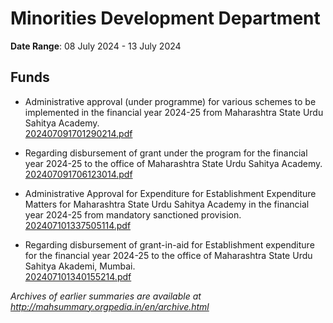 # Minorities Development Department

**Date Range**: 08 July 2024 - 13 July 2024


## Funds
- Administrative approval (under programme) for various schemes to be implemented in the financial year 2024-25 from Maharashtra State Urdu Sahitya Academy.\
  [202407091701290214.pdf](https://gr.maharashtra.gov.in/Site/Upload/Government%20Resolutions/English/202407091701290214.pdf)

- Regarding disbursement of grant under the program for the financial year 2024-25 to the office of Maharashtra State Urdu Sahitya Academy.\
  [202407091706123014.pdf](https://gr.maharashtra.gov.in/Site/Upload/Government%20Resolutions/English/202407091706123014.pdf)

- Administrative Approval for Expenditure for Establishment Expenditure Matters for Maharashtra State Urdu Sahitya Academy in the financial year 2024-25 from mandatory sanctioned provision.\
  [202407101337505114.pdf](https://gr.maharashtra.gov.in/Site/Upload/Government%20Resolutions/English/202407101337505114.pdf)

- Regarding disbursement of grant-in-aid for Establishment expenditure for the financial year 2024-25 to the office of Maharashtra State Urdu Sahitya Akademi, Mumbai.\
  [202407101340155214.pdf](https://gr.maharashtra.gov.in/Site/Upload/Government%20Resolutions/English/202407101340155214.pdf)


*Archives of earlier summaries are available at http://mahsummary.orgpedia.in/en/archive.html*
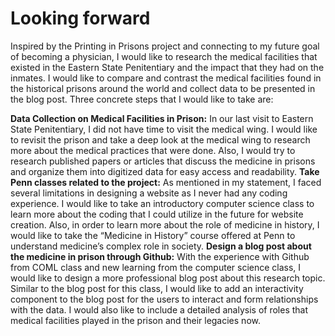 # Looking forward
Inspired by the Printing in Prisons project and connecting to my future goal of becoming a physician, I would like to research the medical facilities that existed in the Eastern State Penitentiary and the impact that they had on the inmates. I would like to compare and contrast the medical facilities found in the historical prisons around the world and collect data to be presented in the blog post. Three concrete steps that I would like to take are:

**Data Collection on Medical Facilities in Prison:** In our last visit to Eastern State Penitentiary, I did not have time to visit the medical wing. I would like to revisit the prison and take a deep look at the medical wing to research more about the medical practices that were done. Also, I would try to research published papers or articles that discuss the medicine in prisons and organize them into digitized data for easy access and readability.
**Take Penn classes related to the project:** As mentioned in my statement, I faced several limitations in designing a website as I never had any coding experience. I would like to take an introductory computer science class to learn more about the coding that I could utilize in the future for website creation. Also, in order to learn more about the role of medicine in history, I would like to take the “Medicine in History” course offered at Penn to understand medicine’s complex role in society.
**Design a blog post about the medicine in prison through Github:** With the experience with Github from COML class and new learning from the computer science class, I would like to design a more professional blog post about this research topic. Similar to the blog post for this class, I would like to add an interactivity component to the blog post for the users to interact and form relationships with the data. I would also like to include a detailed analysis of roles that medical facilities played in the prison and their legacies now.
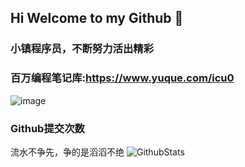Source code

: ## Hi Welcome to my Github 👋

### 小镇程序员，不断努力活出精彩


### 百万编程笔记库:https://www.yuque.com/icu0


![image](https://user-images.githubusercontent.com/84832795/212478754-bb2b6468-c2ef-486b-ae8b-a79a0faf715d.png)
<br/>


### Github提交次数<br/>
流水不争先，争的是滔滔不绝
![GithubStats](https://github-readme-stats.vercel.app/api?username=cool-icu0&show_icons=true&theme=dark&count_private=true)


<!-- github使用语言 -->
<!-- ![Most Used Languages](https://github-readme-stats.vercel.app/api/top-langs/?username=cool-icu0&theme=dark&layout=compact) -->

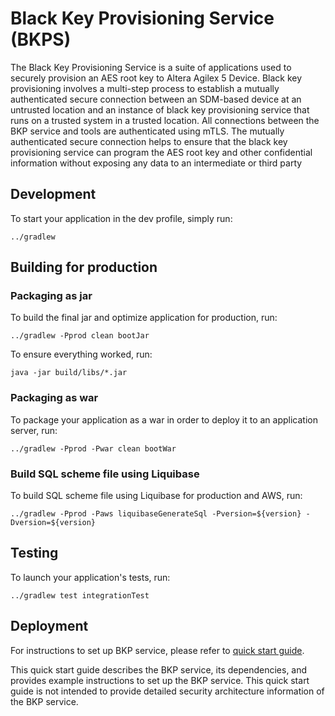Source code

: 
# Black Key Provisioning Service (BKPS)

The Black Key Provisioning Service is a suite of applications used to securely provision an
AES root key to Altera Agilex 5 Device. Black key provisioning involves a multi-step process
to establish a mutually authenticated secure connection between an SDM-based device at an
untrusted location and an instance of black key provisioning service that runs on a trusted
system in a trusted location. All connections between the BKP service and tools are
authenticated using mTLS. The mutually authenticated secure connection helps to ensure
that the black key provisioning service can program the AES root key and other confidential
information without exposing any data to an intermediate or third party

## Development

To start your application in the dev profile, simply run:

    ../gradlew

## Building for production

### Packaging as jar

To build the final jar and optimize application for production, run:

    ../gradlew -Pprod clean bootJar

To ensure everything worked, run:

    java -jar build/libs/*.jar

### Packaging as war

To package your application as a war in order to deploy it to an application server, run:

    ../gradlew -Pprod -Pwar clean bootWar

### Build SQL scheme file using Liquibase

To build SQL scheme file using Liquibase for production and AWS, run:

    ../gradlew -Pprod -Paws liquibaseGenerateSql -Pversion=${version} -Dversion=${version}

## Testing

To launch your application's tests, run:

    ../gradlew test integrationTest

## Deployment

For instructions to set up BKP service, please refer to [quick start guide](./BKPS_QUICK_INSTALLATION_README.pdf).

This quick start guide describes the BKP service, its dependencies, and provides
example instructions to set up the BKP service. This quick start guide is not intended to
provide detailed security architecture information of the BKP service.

◆ ◆ ◆

> [Problem]: Your reply must contain each entry exactly as written and no pictures.

> [Solution for this task]:
 # Minorities Development Department

**Date Range**: 08 July 2024 - 13 July 2024


## Funds
- Administrative approval (under programme) for various schemes to be implemented in the financial year 2024-25 from Maharashtra State Urdu Sahitya Academy.\
  [202407091701290214.pdf](https://gr.maharashtra.gov.in/Site/Upload/Government%20Resolutions/English/202407091701290214.pdf)

- Regarding disbursement of grant under the program for the financial year 2024-25 to the office of Maharashtra State Urdu Sahitya Academy.\
  [202407091706123014.pdf](https://gr.maharashtra.gov.in/Site/Upload/Government%20Resolutions/English/202407091706123014.pdf)

- Administrative Approval for Expenditure for Establishment Expenditure Matters for Maharashtra State Urdu Sahitya Academy in the financial year 2024-25 from mandatory sanctioned provision.\
  [202407101337505114.pdf](https://gr.maharashtra.gov.in/Site/Upload/Government%20Resolutions/English/202407101337505114.pdf)

- Regarding disbursement of grant-in-aid for Establishment expenditure for the financial year 2024-25 to the office of Maharashtra State Urdu Sahitya Akademi, Mumbai.\
  [202407101340155214.pdf](https://gr.maharashtra.gov.in/Site/Upload/Government%20Resolutions/English/202407101340155214.pdf)


*Archives of earlier summaries are available at http://mahsummary.orgpedia.in/en/archive.html*
 # Looking forward
Inspired by the Printing in Prisons project and connecting to my future goal of becoming a physician, I would like to research the medical facilities that existed in the Eastern State Penitentiary and the impact that they had on the inmates. I would like to compare and contrast the medical facilities found in the historical prisons around the world and collect data to be presented in the blog post. Three concrete steps that I would like to take are:

**Data Collection on Medical Facilities in Prison:** In our last visit to Eastern State Penitentiary, I did not have time to visit the medical wing. I would like to revisit the prison and take a deep look at the medical wing to research more about the medical practices that were done. Also, I would try to research published papers or articles that discuss the medicine in prisons and organize them into digitized data for easy access and readability.
**Take Penn classes related to the project:** As mentioned in my statement, I faced several limitations in designing a website as I never had any coding experience. I would like to take an introductory computer science class to learn more about the coding that I could utilize in the future for website creation. Also, in order to learn more about the role of medicine in history, I would like to take the “Medicine in History” course offered at Penn to understand medicine’s complex role in society.
**Design a blog post about the medicine in prison through Github:** With the experience with Github from COML class and new learning from the computer science class, I would like to design a more professional blog post about this research topic. Similar to the blog post for this class, I would like to add an interactivity component to the blog post for the users to interact and form relationships with the data. I would also like to include a detailed analysis of roles that medical facilities played in the prison and their legacies now.
Source code

: ## Hi Welcome to my Github 👋

### 小镇程序员，不断努力活出精彩


### 百万编程笔记库:https://www.yuque.com/icu0


![image](https://user-images.githubusercontent.com/84832795/212478754-bb2b6468-c2ef-486b-ae8b-a79a0faf715d.png)
<br/>


### Github提交次数<br/>
流水不争先，争的是滔滔不绝
![GithubStats](https://github-readme-stats.vercel.app/api?username=cool-icu0&show_icons=true&theme=dark&count_private=true)


<!-- github使用语言 -->
<!-- ![Most Used Languages](https://github-readme-stats.vercel.app/api/top-langs/?username=cool-icu0&theme=dark&layout=compact) -->

Source code

: 
# Black Key Provisioning Service (BKPS)

The Black Key Provisioning Service is a suite of applications used to securely provision an
AES root key to Altera Agilex 5 Device. Black key provisioning involves a multi-step process
to establish a mutually authenticated secure connection between an SDM-based device at an
untrusted location and an instance of black key provisioning service that runs on a trusted
system in a trusted location. All connections between the BKP service and tools are
authenticated using mTLS. The mutually authenticated secure connection helps to ensure
that the black key provisioning service can program the AES root key and other confidential
information without exposing any data to an intermediate or third party

## Development

To start your application in the dev profile, simply run:

    ../gradlew

## Building for production

### Packaging as jar

To build the final jar and optimize application for production, run:

    ../gradlew -Pprod clean bootJar

To ensure everything worked, run:

    java -jar build/libs/*.jar

### Packaging as war

To package your application as a war in order to deploy it to an application server, run:

    ../gradlew -Pprod -Pwar clean bootWar

### Build SQL scheme file using Liquibase

To build SQL scheme file using Liquibase for production and AWS, run:

    ../gradlew -Pprod -Paws liquibaseGenerateSql -Pversion=${version} -Dversion=${version}

## Testing

To launch your application's tests, run:

    ../gradlew test integrationTest

## Deployment

For instructions to set up BKP service, please refer to [quick start guide](./BKPS_QUICK_INSTALLATION_README.pdf).

This quick start guide describes the BKP service, its dependencies, and provides
example instructions to set up the BKP service. This quick start guide is not intended to
provide detailed security architecture information of the BKP service.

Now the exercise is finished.